USAG claims that the bankruptcy filing will hasten its ability to compensate Nassar’s survivors with insurance. It has been insolvent in the wake of a mass sponsor exodus in 2017 (not to mention Penny’s reported $1 million severance package, which I suppose he needed for bail). “We owe it to the survivors to resolve, fully and finally, claims based on the horrific acts of the past,” Kathryn Carson, president of USAG’s board of directors, explained in a Dec. 5 statement to the media.
These words reek of the smarmy doublespeak of a corporate entity again failing to account for the full human cost of its actions — actions that, thanks to the bankruptcy filing, will come to light much more slowly, if at all. The Chapter 11 claim not only halts all pending litigation; it also halts the discovery process that might uncover the extent of USAG’s complicity in Nassar’s behavior.
USAG — far too recently the subject of gauzy, hagiographic NBC fluff pieces — is credited with bringing the American women’s squad from its status in the Soviet days as terminal off-podium finishers to an era of truly awe-inspiring dominance (the U.S. women won the 2016 Olympic team gold by almost 10 full points). As Dvora Meyers has written in her seminal history of gymnastics scoring, “The End of the Perfect 10,” that era coincided with the refinement of Bela and Martha Karolyi’s “semi-centralized” method. Each national team member and her coach were summoned to a national training camp at the Karolyis’ Texas training center, known as “the Ranch,” once a month. Essentially, it was the closest American culture would allow to the old Eastern Bloc system of plucking promising gymnasts away from their families and spiriting them to a national facility from the age of 3.

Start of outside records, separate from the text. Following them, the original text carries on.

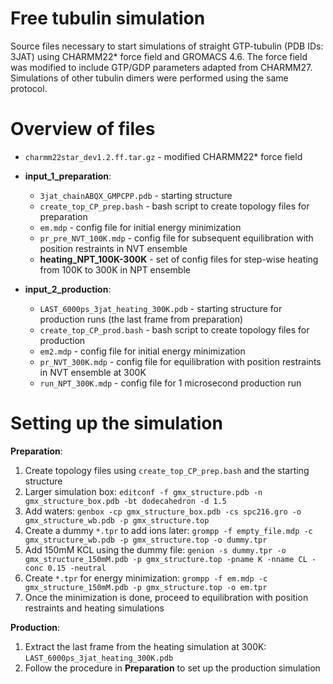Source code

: # Free tubulin simulation

Source files necessary to start simulations of straight GTP-tubulin (PDB IDs: 3JAT) using CHARMM22* force field and GROMACS 4.6. The force field was modified to include GTP/GDP parameters adapted from CHARMM27. Simulations of other tubulin dimers were performed using the same protocol.

# Overview of files

* `charmm22star_dev1.2.ff.tar.gz` - modified CHARMM22* force field

* **input_1_preparation**:
  * `3jat_chainABQX_GMPCPP.pdb` - starting structure
  * `create_top_CP_prep.bash` - bash script to create topology files for preparation
  * `em.mdp` - config file for initial energy minimization
  * `pr_pre_NVT_100K.mdp` - config file for subsequent equilibration with position restraints in NVT ensemble
  * **heating_NPT_100K-300K** - set of config files for step-wise heating from 100K to 300K in NPT ensemble

* **input_2_production**:
  * `LAST_6000ps_3jat_heating_300K.pdb` - starting structure for production runs (the last frame from preparation)
  * `create_top_CP_prod.bash` - bash script to create topology files for production
  * `em2.mdp` - config file for initial energy minimization
  * `pr_NVT_300K.mdp` - config file for equilibration with position restraints in NVT ensemble at 300K
  * `run_NPT_300K.mdp` - config file for 1 microsecond production run

# Setting up the simulation

**Preparation**:
 1. Create topology files using `create_top_CP_prep.bash` and the starting structure
 2. Larger simulation box: `editconf -f gmx_structure.pdb -n gmx_structure_box.pdb -bt dodecahedron -d 1.5`
 3. Add waters: `genbox -cp gmx_structure_box.pdb -cs spc216.gro -o gmx_structure_wb.pdb -p gmx_structure.top`
 4. Create a dummy `*.tpr` to add ions later: `grompp -f empty_file.mdp -c gmx_structure_wb.pdb -p gmx_structure.top -o dummy.tpr`
 5. Add 150mM KCL using the dummy file: `genion -s dummy.tpr -o gmx_structure_150mM.pdb -p gmx_structure.top -pname K -nname CL -conc 0.15 -neutral`
 6. Create `*.tpr` for energy minimization: `grompp -f em.mdp -c gmx_structure_150mM.pdb -p gmx_structure.top -o em.tpr`
 7. Once the minimization is done, proceed to equilibration with position restraints and heating simulations
 
 **Production**:
  1. Extract the last frame from the heating simulation at 300K: `LAST_6000ps_3jat_heating_300K.pdb`
  2. Follow the procedure in **Preparation** to set up the production simulation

Under that regime, the U.S. women’s team won 28 Olympic medals between 2004 and 2016, and a culture of abuse took hold, Meyers writes. As USAG looked on (and counted championships), Martha Karolyi reportedly ignored injuries, encouraged undereating and deprived athletes of adequate contact with their families. It was also the ideal environment for a predator such as Nassar, who became national team physician in 1996, two years after his first accusation of sexual assault was ignored. He continued his abuse for two decades, uninterrupted and unimpeded — most notably at the camps, where he cultivated a warm “buddy” and “confidant” reputation — sneaking the gymnasts treats, for example, to groom, confuse and silence these young women.
The sport’s governing body not only failed to report Nassar to law enforcement but — as an October lawsuit by 2000 Olympian Tasha Schwikert says — initially responded to the eventual 2014 investigation of Nassar in a manner as botched and unprofessional as it was disingenuous, and in some instances criminal. Schwikert claims that Penny asked her to vouch for USAG and even had her sign a predrafted statement that said, “I firmly believe USA Gymnastics always had my health and well-being top of mind.” The evidence-tampering charges against Penny — that he sought to have damning documents removed from the Karolyis’ facility — also point to an active coverup.

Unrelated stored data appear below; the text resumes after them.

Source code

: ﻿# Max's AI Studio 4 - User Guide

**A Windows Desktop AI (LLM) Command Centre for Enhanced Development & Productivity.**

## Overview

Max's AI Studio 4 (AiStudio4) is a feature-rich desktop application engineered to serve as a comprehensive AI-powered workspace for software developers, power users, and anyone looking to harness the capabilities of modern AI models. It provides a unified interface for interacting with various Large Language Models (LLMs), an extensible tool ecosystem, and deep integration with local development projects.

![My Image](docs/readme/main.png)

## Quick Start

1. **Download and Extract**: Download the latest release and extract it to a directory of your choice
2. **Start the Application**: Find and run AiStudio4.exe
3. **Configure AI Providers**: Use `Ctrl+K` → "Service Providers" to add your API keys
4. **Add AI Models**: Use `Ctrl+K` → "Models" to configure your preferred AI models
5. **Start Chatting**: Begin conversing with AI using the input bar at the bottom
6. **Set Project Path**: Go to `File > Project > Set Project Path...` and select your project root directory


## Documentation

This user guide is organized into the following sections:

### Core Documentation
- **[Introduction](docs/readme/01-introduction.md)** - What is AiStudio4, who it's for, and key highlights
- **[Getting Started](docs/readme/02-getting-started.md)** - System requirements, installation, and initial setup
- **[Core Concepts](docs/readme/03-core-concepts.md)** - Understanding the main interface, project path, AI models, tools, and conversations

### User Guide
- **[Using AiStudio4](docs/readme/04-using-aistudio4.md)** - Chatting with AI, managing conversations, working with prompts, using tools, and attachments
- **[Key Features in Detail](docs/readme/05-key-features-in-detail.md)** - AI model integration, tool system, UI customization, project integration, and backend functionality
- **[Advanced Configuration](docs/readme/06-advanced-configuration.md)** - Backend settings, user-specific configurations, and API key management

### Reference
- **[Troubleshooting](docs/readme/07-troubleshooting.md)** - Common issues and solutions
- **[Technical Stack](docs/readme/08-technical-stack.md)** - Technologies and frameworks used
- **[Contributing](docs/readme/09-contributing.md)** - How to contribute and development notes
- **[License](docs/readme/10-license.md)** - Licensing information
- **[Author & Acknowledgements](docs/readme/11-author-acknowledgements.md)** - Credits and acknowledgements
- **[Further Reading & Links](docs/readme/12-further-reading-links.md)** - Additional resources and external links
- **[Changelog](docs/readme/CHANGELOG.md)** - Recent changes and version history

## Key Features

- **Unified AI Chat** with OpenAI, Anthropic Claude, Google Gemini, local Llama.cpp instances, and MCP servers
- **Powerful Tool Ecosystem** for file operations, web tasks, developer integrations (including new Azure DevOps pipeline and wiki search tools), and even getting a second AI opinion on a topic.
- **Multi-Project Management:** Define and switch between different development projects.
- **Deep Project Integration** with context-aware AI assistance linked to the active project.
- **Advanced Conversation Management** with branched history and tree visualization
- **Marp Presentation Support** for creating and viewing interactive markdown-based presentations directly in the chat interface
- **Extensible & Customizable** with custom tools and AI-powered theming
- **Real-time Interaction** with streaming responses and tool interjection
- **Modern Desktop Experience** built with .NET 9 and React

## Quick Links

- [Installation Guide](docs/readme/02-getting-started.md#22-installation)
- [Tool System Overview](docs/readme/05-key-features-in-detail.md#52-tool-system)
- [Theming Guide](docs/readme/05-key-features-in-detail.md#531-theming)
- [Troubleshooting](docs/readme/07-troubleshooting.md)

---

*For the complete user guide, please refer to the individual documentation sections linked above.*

As much the plaintiffs deserve financial compensation, a simple payoff does not constitute a “full and final” resolution. The survivors are also owed due process. They are owed a legal decision that codifies and affirms the truth of what happened: Obsessed with the mounting medal count, the organization that was supposed to be their voice dismissed the mounting evidence against the predator in their midst and then tried to hide its role in this stomach-churning behavior.

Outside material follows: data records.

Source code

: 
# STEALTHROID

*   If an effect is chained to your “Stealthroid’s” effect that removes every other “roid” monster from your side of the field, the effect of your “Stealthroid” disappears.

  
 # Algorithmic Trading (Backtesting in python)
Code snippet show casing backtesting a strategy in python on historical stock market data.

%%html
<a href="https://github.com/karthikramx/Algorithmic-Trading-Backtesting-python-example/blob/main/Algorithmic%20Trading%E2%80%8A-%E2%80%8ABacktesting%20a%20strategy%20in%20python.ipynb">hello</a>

Still, USAG has a chance to make it right. If the Chapter 11 process is completed swiftly — without a concerted effort to pay off the survivors with settlements as part of the bankruptcy proceedings — then the litigations, including the crucial discovery process, can resume. Then the organization can finally bear responsibility, in a court of law, for the woeful dereliction of its most important duty: to act as protector and advocate for the hundreds of thousands of young athletes made vulnerable by the very system it created. Then, and only then, will USA Gymnastics even begin to rebuild itself from the only kind of bankruptcy that really matters.